Supplied information START

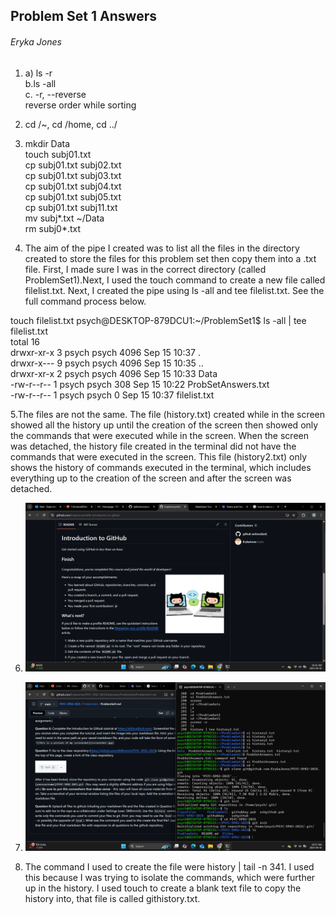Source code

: ## Problem Set 1 Answers
###### Eryka Jones


1. a) ls -r  
b.ls -all  
c. -r, --reverse  
              reverse order while sorting

2. cd /~, cd /home, cd ../

3. mkdir Data  
touch subj01.txt  
cp subj01.txt subj02.txt  
cp subj01.txt subj03.txt  
cp subj01.txt subj04.txt  
cp subj01.txt subj05.txt  
cp subj01.txt subj11.txt  
mv subj*.txt ~/Data  
rm subj0*.txt  

4. The aim of the pipe I created was to list all the files in the directory created to store the files for this problem set then copy them into a .txt file. First, I made sure I was in the correct directory (called ProblemSet1).Next, I used the touch command to create a new file called filelist.txt. Next, I created the pipe using ls -all and tee filelist.txt. See the full command process below.

 touch filelist.txt
psych@DESKTOP-879DCU1:~/ProblemSet1$ ls -all | tee filelist.txt  
total 16  
drwxr-xr-x 3 psych psych 4096 Sep 15 10:37 .  
drwxr-x--- 9 psych psych 4096 Sep 15 10:35 ..  
drwxr-xr-x 2 psych psych 4096 Sep 15 10:33 Data  
-rw-r--r-- 1 psych psych  308 Sep 15 10:22 ProbSetAnswers.txt  
-rw-r--r-- 1 psych psych    0 Sep 15 10:37 filelist.txt   

5.The files are not the same. The file (history.txt) created while in the screen showed all the history up until the creation of the screen then showed only the commands that were executed while in the screen. When the screen was detached, the history file created in the terminal did not have the commands that were executed in the screen. This file (history2.txt) only shows the history of commands executed in the terminal, which includes everything up to the creation of the screen and after the screen was detached. 

6. ![This is a screenshot of my completed tutorial](https://github.com/ErykaJones/PSYC5P02-Notes/blob/e314ed6f925b77af3e37a3cd7afb4e9654988bec/ProblemSet1/Screenshot%20(1).png)

7. ![This is a screenshot of my terminal window listing the files in my repo](https://github.com/ErykaJones/PSYC5P02-Notes/blob/e314ed6f925b77af3e37a3cd7afb4e9654988bec/ProblemSet1/Screenshot%20(2).png)

8. The command I used to create the file were history | tail -n 341. I used this because I was trying to isolate the commands, which were further up in the history. I used touch to create a blank text file to copy the history into, that file is called githistory.txt.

Supplied information END

▶ [Exercise aim]:
Without the pictures, return the records above exactly as given.

▶ [Exercise response]:
Source code

: ## Problem Set 1 Answers
###### Eryka Jones


1. a) ls -r  
b.ls -all  
c. -r, --reverse  
              reverse order while sorting

2. cd /~, cd /home, cd ../

3. mkdir Data  
touch subj01.txt  
cp subj01.txt subj02.txt  
cp subj01.txt subj03.txt  
cp subj01.txt subj04.txt  
cp subj01.txt subj05.txt  
cp subj01.txt subj11.txt  
mv subj*.txt ~/Data  
rm subj0*.txt  

4. The aim of the pipe I created was to list all the files in the directory created to store the files for this problem set then copy them into a .txt file. First, I made sure I was in the correct directory (called ProblemSet1).Next, I used the touch command to create a new file called filelist.txt. Next, I created the pipe using ls -all and tee filelist.txt. See the full command process below.

 touch filelist.txt
psych@DESKTOP-879DCU1:~/ProblemSet1$ ls -all | tee filelist.txt  
total 16  
drwxr-xr-x 3 psych psych 4096 Sep 15 10:37 .  
drwxr-x--- 9 psych psych 4096 Sep 15 10:35 ..  
drwxr-xr-x 2 psych psych 4096 Sep 15 10:33 Data  
-rw-r--r-- 1 psych psych  308 Sep 15 10:22 ProbSetAnswers.txt  
-rw-r--r-- 1 psych psych    0 Sep 15 10:37 filelist.txt   

5.The files are not the same. The file (history.txt) created while in the screen showed all the history up until the creation of the screen then showed only the commands that were executed while in the screen. When the screen was detached, the history file created in the terminal did not have the commands that were executed in the screen. This file (history2.txt) only shows the history of commands executed in the terminal, which includes everything up to the creation of the screen and after the screen was detached. 

6. ![This is a screenshot of my completed tutorial](https://github.com/ErykaJones/PSYC5P02-Notes/blob/e314ed6f925b77af3e37a3cd7afb4e9654988bec/ProblemSet1/Screenshot%20(1).png)

7. ![This is a screenshot of my terminal window listing the files in my repo](https://github.com/ErykaJones/PSYC5P02-Notes/blob/e314ed6f925b77af3e37a3cd7afb4e9654988bec/ProblemSet1/Screenshot%20(2).png)

8. The command I used to create the file were history | tail -n 341. I used this because I was trying to isolate the commands, which were further up in the history. I used touch to create a blank text file to copy the history into, that file is called githistory.txt.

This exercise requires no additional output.